On occasion Dan has even "chewed her out" for her behavior...basically telling her "Daddy is very disappointed in your crying and screaming and that you are going to be a big sister so you need to shape up and show your brother how to act when he gets here...and this is certainly not the way to do it."

He said at that point, she stopped crying and really "looked" at him...then gave him a big fat lip, whimpered and got all sad...as if thinking he didn't love her anymore. Welllll, daddy gave in and of course gave her a big hug saying he loved her more than anything but that she needed to adjust her attitude. Not long after this emotional outburst, she fell asleep and didn't wake until morning. As you can imagine, Dan was excited but also very touched by her response.

The Best Things in Life Are Free As we saw in Panama, we are continuing to enjoy Hudsyn's increased responsive smiling and reaching. Several times a day, Hudsyn will now respond to voice by cooing, gurgling and babbling. This is also usually accompanied by her desire to sit up, reach or touch something.

A few weeks ago, her Godmommy, Tina took a trip to Washington state for work. We thought it would be nice for her to hear a familiar voice from home by sending her this...

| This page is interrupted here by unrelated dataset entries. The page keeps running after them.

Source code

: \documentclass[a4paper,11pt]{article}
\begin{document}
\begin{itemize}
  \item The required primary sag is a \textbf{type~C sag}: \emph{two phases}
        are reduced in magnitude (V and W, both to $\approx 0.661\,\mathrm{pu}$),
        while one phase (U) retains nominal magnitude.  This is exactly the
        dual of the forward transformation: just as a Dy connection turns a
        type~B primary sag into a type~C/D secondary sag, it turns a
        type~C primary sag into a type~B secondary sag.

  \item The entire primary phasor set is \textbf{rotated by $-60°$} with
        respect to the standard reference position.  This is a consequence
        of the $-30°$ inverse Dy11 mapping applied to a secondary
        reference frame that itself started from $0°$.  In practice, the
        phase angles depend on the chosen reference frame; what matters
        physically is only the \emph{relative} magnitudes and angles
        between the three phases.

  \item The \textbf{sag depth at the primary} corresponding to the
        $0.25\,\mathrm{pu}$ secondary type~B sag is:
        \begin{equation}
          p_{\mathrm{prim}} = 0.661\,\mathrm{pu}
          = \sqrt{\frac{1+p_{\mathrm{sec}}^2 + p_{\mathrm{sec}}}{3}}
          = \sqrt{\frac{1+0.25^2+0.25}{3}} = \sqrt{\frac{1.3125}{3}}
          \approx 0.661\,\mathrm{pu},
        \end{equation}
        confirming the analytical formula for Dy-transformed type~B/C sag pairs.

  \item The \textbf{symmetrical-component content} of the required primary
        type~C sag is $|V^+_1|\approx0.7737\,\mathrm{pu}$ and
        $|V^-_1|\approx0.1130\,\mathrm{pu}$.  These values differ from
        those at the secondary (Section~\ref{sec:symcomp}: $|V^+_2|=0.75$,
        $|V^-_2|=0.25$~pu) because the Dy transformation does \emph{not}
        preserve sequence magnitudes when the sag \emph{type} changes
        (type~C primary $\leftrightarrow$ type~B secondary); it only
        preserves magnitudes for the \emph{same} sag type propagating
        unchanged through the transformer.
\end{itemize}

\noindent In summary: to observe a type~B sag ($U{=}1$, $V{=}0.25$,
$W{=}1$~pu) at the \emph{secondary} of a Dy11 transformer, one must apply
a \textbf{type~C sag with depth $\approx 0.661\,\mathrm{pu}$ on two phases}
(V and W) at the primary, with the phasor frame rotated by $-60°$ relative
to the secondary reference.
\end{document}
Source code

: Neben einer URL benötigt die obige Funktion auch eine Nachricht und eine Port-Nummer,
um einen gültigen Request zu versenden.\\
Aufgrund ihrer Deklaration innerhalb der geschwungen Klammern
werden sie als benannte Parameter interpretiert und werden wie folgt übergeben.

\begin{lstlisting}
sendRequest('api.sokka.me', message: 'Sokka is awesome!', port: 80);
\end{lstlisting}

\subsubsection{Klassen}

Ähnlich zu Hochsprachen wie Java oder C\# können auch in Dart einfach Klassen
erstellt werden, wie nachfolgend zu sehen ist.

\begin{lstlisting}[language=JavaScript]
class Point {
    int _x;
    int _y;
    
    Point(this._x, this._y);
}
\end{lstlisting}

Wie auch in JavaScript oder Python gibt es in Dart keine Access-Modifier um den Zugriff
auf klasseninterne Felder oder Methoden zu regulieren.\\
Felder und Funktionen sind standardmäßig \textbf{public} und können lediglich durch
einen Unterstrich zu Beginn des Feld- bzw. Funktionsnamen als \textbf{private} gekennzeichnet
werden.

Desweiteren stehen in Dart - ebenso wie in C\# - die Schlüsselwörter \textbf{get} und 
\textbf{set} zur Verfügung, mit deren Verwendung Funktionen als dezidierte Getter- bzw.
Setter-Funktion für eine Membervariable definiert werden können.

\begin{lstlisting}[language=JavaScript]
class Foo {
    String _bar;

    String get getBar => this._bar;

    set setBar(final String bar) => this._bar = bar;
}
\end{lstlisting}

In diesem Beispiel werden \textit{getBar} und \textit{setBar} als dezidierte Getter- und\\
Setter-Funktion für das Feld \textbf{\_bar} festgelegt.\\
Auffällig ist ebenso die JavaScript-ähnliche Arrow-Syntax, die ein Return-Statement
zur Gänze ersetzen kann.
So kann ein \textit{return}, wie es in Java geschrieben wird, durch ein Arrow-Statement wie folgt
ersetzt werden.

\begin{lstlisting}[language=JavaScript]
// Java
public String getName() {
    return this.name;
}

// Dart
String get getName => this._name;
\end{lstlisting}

[youtube=http://www.youtube.com/watch?v=tA1bBoF8TGI]

Other New Adventures My second pregnancy is going well, thankfully. Dan and I have decided on a name (finally) but we are waiting to announce this to the world upon his arrival day. The C-Section is scheduled for 12-12-12...at Noon. Crazy, eh? If you all remember, Hudsyn was due 10-10-10...so apparently we have a thing for numerology in our family.

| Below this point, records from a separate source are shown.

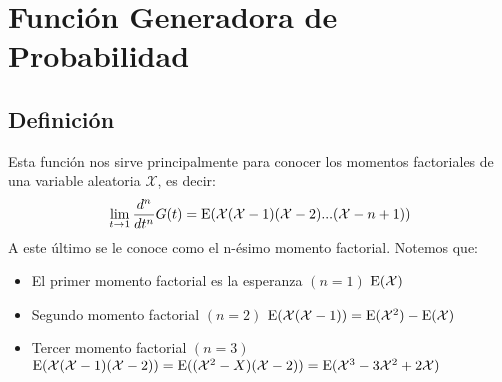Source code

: \section{Función Generadora de Probabilidad}
\subsection{Definición}


Esta función nos sirve principalmente para conocer los momentos factoriales de una variable aleatoria $\mathcal X$, es decir:
  \[
  \lim_{t \to 1} \frac{d^n}{dt^n}G(t) = \operatorname{E}(\mathcal X(\mathcal X-1)(\mathcal X-2)...(\mathcal X-n+1))
\]
A este último se le conoce como el n-ésimo momento factorial. Notemos que:
\begin{itemize}
    \item El primer momento factorial es la esperanza $(n=1)$ $\operatorname{E}(\mathcal X)$
    \item Segundo momento factorial $(n=2)$ $\operatorname{E}(\mathcal X(\mathcal X-1))=\operatorname{E}(\mathcal X^2)-\operatorname{E}(\mathcal X)$
    \item Tercer momento factorial $(n=3)$ $\operatorname{E}(\mathcal X(\mathcal X-1)(\mathcal X-2))=\operatorname{E}((\mathcal X^2-X)(\mathcal X-2))=\operatorname{E}(\mathcal X^3-3\mathcal X^2+2\mathcal X)$
\end{itemize}

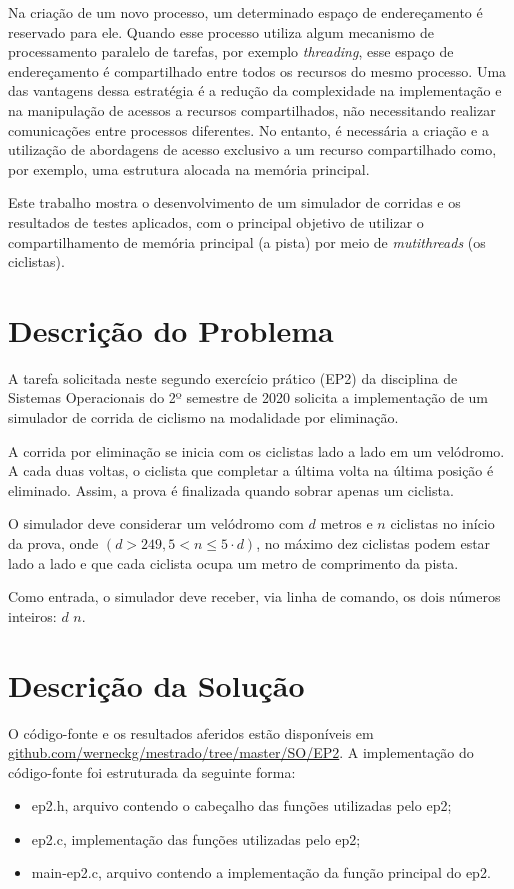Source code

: \documentclass[12pt]{article}
\begin{document}
Na criação de um novo processo, um determinado espaço de endereçamento é reservado para ele. Quando esse processo utiliza algum mecanismo de processamento paralelo de tarefas, por exemplo \textit{threading}, esse espaço de endereçamento é compartilhado entre todos os recursos do mesmo processo. Uma das vantagens dessa estratégia é a redução da complexidade na implementação e na manipulação de acessos a recursos compartilhados, não necessitando realizar comunicações entre processos diferentes. No entanto, é necessária a criação e a utilização de abordagens de acesso exclusivo a um recurso compartilhado como, por exemplo, uma estrutura alocada na memória principal.

Este trabalho mostra o desenvolvimento de um simulador de corridas e os resultados de testes aplicados, com o principal objetivo de utilizar o compartilhamento de memória principal (a pista) por meio de \textit{mutithreads} (os ciclistas).

\section{Descrição do Problema} \label{sec:firstpage}

A tarefa solicitada neste segundo exercício prático (EP2) da disciplina de Sistemas Operacionais do 2º semestre de 2020 solicita a implementação de um simulador de corrida de ciclismo na modalidade por eliminação.

A corrida por eliminação se inicia com os ciclistas lado a lado em um velódromo. A cada duas voltas, o ciclista que completar a última volta na última posição é eliminado. Assim, a prova é finalizada quando sobrar apenas um ciclista.

O simulador deve considerar um velódromo com $d$ metros e $n$ ciclistas no início da prova, onde $(d>249, 5<n\leq 5\cdot d)$, no máximo dez ciclistas podem estar lado a lado e que cada ciclista ocupa um metro de comprimento da pista.

Como entrada, o simulador deve receber, via linha de comando, os dois números inteiros: $d$ $n$.

\section{Descrição da Solução}

O código-fonte e os resultados aferidos estão disponíveis em \url{github.com/werneckg/mestrado/tree/master/SO/EP2}. A implementação do código-fonte foi estruturada da seguinte forma:
\begin{itemize}
	\item ep2.h, arquivo contendo o cabeçalho das funções utilizadas pelo ep2;
	\item ep2.c, implementação das funções utilizadas pelo ep2;
	\item main-ep2.c, arquivo contendo a implementação da função principal do ep2.
\end{itemize}
\end{document}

This last trimester has come on strong with a whole new wave of fatigue here and there. Although, overall I'm feeling great. I'm exercising 3-4 times a week and trying to eat right. However, I'm never one to turn down ice cream or chocolate when the opportunity arises.

I had a great 34th Birthday last month. I didn't want a huge celebration, so it was just my family, Dan and a few friends who went to Cinzetti's for dinner in Overland Park. If you're going to cheat with food, this is THE place to do it. Their dessert bar is awesome and what's not to like about an all you can eat Italian place when you're pregnant?!

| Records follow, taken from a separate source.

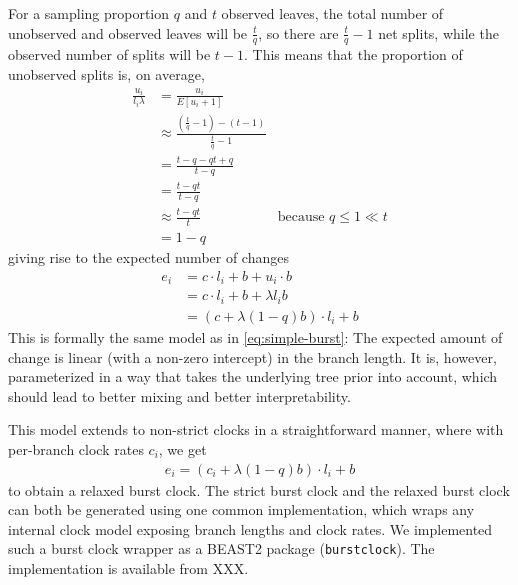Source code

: \documentclass[]{rsos}%
\begin{document}
For a sampling proportion $q$ and $t$ observed leaves, the total number of unobserved and observed leaves will be
$\frac{t}{q}$, so there are $\frac{t}{q} - 1$ net splits,
while the observed number of splits will be $t - 1$. This means that the proportion of unobserved splits is, on average,
\begin{align}
  \frac{u_i}{l_i \lambda}
  &= \frac{u_i}{E[u_i + 1]} \\
  & \approx \frac{(\frac{t}{q} - 1) - (t - 1)}{\frac{t}{q} -1} \\
  & = \frac{t - q - qt + q}{t - q} \\
  & = \frac{t - qt}{t - q} \\
  & \approx \frac{t - qt}{t} &\text{because } q \leq 1 \ll t \\
  & = 1 - q
\end{align}
giving rise to the expected number of changes
\begin{align}
  e_i &= c \cdot l_i + b + u_i \cdot b  \\
  &= c \cdot l_i + b + \lambda l_i b \\
  &= (c + \lambda (1-q) b) \cdot l_i + b
  \label{eq:reparam-burst}
\end{align}
This is formally the same model as in \cref{eq:simple-burst}: The expected amount of change is linear (with a non-zero intercept) in the branch length. It is, however, parameterized
in a way that takes the underlying tree prior into account,
which should lead to better mixing and better interpretability.

This model extends to non-strict clocks in a straightforward manner, where with per-branch clock rates $c_i$, we get
\begin{align}
  e_i = (c_i + \lambda (1-q) b) \cdot l_i + b
  \label{eq:relaxed}
\end{align}
to obtain a relaxed burst clock.
The strict burst clock and the relaxed burst clock can both be generated using one common implementation, which wraps any internal clock model exposing branch lengths and clock rates.
We implemented such a burst clock wrapper as a BEAST2 package (\texttt{burstclock}).
The implementation is available from XXX.
\end{document}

Dan got me a beautiful jewelry box, which has now found a home in my bedroom...and that morning, I awoke to a fresh bouquet of fall flowers...so pretty:)

I had a few other "mini" celebrations that month. Some girls from work took our first "girls night out" and attended the Sporting KC soccer game at Livestrong. This was my first time sitting in the cauldron and I can happily say it might be my last. Although it reminded me of the excitement and fervor of being back in college and cheering in the student section (loud, noisy and constant activity from the makeshift band), it was a bit "too" exciting as we sat directly behind the goal posts and thus were having to make sure to duck every time a kicked ball came racing toward our heads. Don't get me wrong, it was a VERY fun night and the Sporting KC ended up in a tied game with Houston, which was better than a loss to the rival. Dan and I are becoming quite the soccer fans, but I still don't get this part of the sport...there can be a TIE?! It's definitely something I'm having to get used to after so many years competing on team sports where this doesn't happen.

I was the DD so the girls were free to drink at leisure and after the game, we traipsed to Westport for some food...and moreĀ  conversation with a few of the Sporting KC players.

I went to work that same week and was given a gluten-free chocolate party. I am proud to report I tried everything from a homemade chocolate torte to Trader Joe's chocolate dipped potato chips.

Yes, yes, it was a fantastic birthday and I can honestly say, life is pretty good at the moment. I have nothing but gratitude and love surrounding me these days...and all of you have continued to be a big part of that for us. Thank you again for your continued reading and support.